「ディア・ハンター」感想
ディア・ハンター、傑作!これ見ると「命さえあればいいことあるさ」なんて軽々しくは言えないなあと思ってしまう。戦争は人を変える。大好きだった鹿狩りも、仲の良かった友人たちとの会話も、もはやベトナムへ行く前とでは全然違う。賭場のニック=クリストファー・ウォーケンの目が忘れられない…。
冒頭1時間近く結婚式の場面なので「これベトナム行くんだよね?」と思ったけど、ここのタメが大事だった。平和なアメリカの田舎からいきなり爆撃、地下壕で焼き殺される女性、捕虜にロシアンルーレットをさせて喜ぶベトコン。この世の地獄だ。マイケルが仕掛けた一か八かの勝負の緊張感!吐きそう。

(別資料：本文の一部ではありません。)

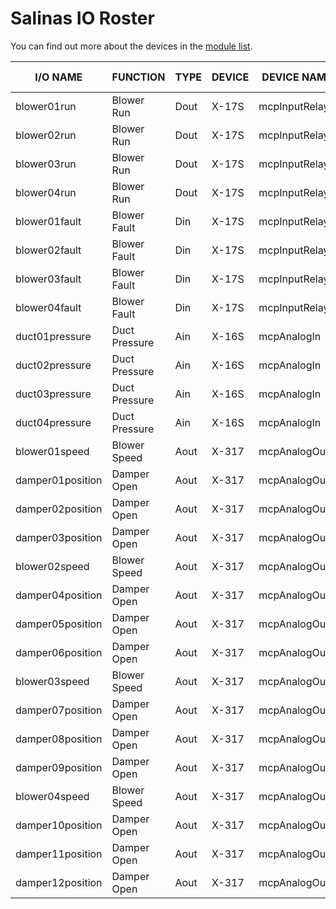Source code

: # Salinas IO Roster

You can find out more about the devices in the [module list][readme].

[readme]: README.md

I/O NAME          | FUNCTION        | TYPE   | DEVICE    | DEVICE NAME        | LOCATION | TERMINAL #
----------------- | --------------- | ------ | --------- | ------------------ | -------- | ----------
blower01run       | Blower Run      | Dout   | X-17S     | mcpInputRelay      | MCP      | 1A
blower02run       | Blower Run      | Dout   | X-17S     | mcpInputRelay      | MCP      | 2A
blower03run       | Blower Run      | Dout   | X-17S     | mcpInputRelay      | MCP      | 3A
blower04run       | Blower Run      | Dout   | X-17S     | mcpInputRelay      | MCP      | 4A
blower01fault     | Blower Fault    | Din    | X-17S     | mcpInputRelay      | MCP      | Input1
blower02fault     | Blower Fault    | Din    | X-17S     | mcpInputRelay      | MCP      | Input2
blower03fault     | Blower Fault    | Din    | X-17S     | mcpInputRelay      | MCP      | Input3
blower04fault     | Blower Fault    | Din    | X-17S     | mcpInputRelay      | MCP      | Input4
duct01pressure    | Duct Pressure   | Ain    | X-16S     | mcpAnalogIn        | MCP      | Ain1
duct02pressure    | Duct Pressure   | Ain    | X-16S     | mcpAnalogIn        | MCP      | Ain2
duct03pressure    | Duct Pressure   | Ain    | X-16S     | mcpAnalogIn        | MCP      | Ain3
duct04pressure    | Duct Pressure   | Ain    | X-16S     | mcpAnalogIn        | MCP      | Ain4
blower01speed     | Blower Speed    | Aout   | X-317     | mcpAnalogOut1      | MCP      | Out1
damper01position  | Damper Open     | Aout   | X-317     | mcpAnalogOut1      | MCP      | Out2
damper02position  | Damper Open     | Aout   | X-317     | mcpAnalogOut1      | MCP      | Out3
damper03position  | Damper Open     | Aout   | X-317     | mcpAnalogOut1      | MCP      | Out4
blower02speed     | Blower Speed    | Aout   | X-317     | mcpAnalogOut2      | MCP      | Out1
damper04position  | Damper Open     | Aout   | X-317     | mcpAnalogOut2      | MCP      | Out2
damper05position  | Damper Open     | Aout   | X-317     | mcpAnalogOut2      | MCP      | Out3
damper06position  | Damper Open     | Aout   | X-317     | mcpAnalogOut2      | MCP      | Out4
blower03speed     | Blower Speed    | Aout   | X-317     | mcpAnalogOut3      | MCP      | Out1
damper07position  | Damper Open     | Aout   | X-317     | mcpAnalogOut3      | MCP      | Out2
damper08position  | Damper Open     | Aout   | X-317     | mcpAnalogOut3      | MCP      | Out3
damper09position  | Damper Open     | Aout   | X-317     | mcpAnalogOut3      | MCP      | Out4
blower04speed     | Blower Speed    | Aout   | X-317     | mcpAnalogOut4      | MCP      | Out1
damper10position  | Damper Open     | Aout   | X-317     | mcpAnalogOut4      | MCP      | Out2
damper11position  | Damper Open     | Aout   | X-317     | mcpAnalogOut4      | MCP      | Out3
damper12position  | Damper Open     | Aout   | X-317     | mcpAnalogOut4      | MCP      | Out4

ヘリコプターで救助するくだり、デニーロたちがしっかり生身でぶら下がってるけど、これ、どうやって撮ったんだろうね?ベトナムの場面はクライマックスも含めて生きた心地がしなかった。賭場の対峙はなあ。なんとなく結末が読めるだけに虚しい。最後の乾杯に「誰がこの戦争で幸せになった?」と。